Robert Newhouse dies at 64

ByJean-Jacques Taylor ESPN logo
Wednesday, July 23, 2014

Robert Newhouse, responsible for one of the most iconic plays in Dallas Cowboys history, died Tuesday after a long illness. He was 64.

Rodd Newhouse told Minneapolis TV station KMSP-TV that his father was surrounded by his wife and four children at the Mayo Clinic in Rochester, Minnesota, when he died from the effects of heart disease.

Newhouse had been in declining health since suffering a stroke in 2010.

Newhouse, a Longview, Texas, native, played fullback for the Cowboys from 1972 to '83.

He helped Tom Landry win his second Super Bowl with a memorable play against the Denver Broncos in Super Bowl X.

With about seven minutes left, Newhouse took a handoff from Roger Staubach and headed left. Suddenly, he pulled up and lofted a pass to receiver Golden Richards just over the outstretched arm of a Denver defender to give the Cowboys their final points in a 27-10 victory.

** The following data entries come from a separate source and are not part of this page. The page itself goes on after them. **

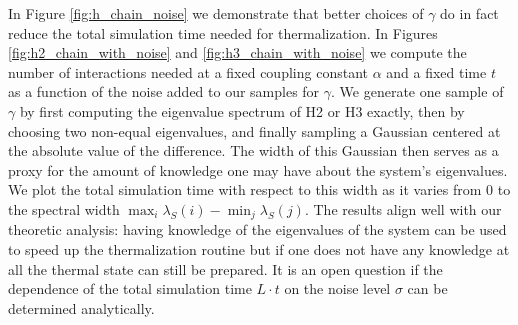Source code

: \documentclass[
 amsmath,amssymb,
 aps,
onecolumn, 
nofootinbib]{revtex4-2}
\begin{document}
In Figure \ref{fig:h_chain_noise} we demonstrate that better choices of $\gamma$ do in fact reduce the total simulation time needed for thermalization. In Figures \ref{fig:h2_chain_with_noise} and \ref{fig:h3_chain_with_noise} we compute the number of interactions needed at a fixed coupling constant $\alpha$ and a fixed time $t$ as a function of the noise added to our samples for $\gamma$. We generate one sample of $\gamma$ by first computing the eigenvalue spectrum of H2 or H3 exactly, then by choosing two non-equal eigenvalues, and finally sampling a Gaussian centered at the absolute value of the difference. The width of this Gaussian then serves as a proxy for the amount of knowledge one may have about the system's eigenvalues. We plot the total simulation time with respect to this width as it varies from 0 to the spectral width $\max_i \lambda_S(i) - \min_j \lambda_S(j)$. The results align well with our theoretic analysis: having knowledge of the eigenvalues of the system can be used to speed up the thermalization routine but if one does not have any knowledge at all the thermal state can still be prepared. It is an open question if the dependence of the total simulation time $L \cdot t$ on the noise level $\sigma$ can be determined analytically.
\end{document}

"The thing I remember most is for that halfback option play we ran against Denver," former Cowboys player personnel director Gil Brandt said. "We ran it going left, and it's a lot harder to go left than right. During the week they must've practiced the play 10 times, and he never completed it. And that was going right. Here it is going left, and he completed it."

Before spending several seasons as Hall of Fame running back Tony Dorsett's lead blocker, Newhouse -- equipped with 44-inch thighs -- was one of the focal points of the Cowboys' offense.

He gained a career-high 930 yards with a 4.4 average and two touchdowns in 1975. Newhouse finished his career with 4,784 yards, a 4.1 average and 31 touchdowns. He is fifth on the Cowboys' all-time rushing list.

"He led our team in rushing in '75, and he would've been a great back in a one-back system because he was such a strong runner," Brandt said. "He would be that guy who could move the chains, running inside. He could run outside."

After his career, Newhouse spent several years with the Cowboys working in the player-relations department, where he worked closely with players in a variety of roles in their off-the-field lives.

"He had no airs about him at all -- just a genuine, wonderful, really top-flight man," Brandt said. "I don't know that he was ever late to anything. The guy was just a really model citizen."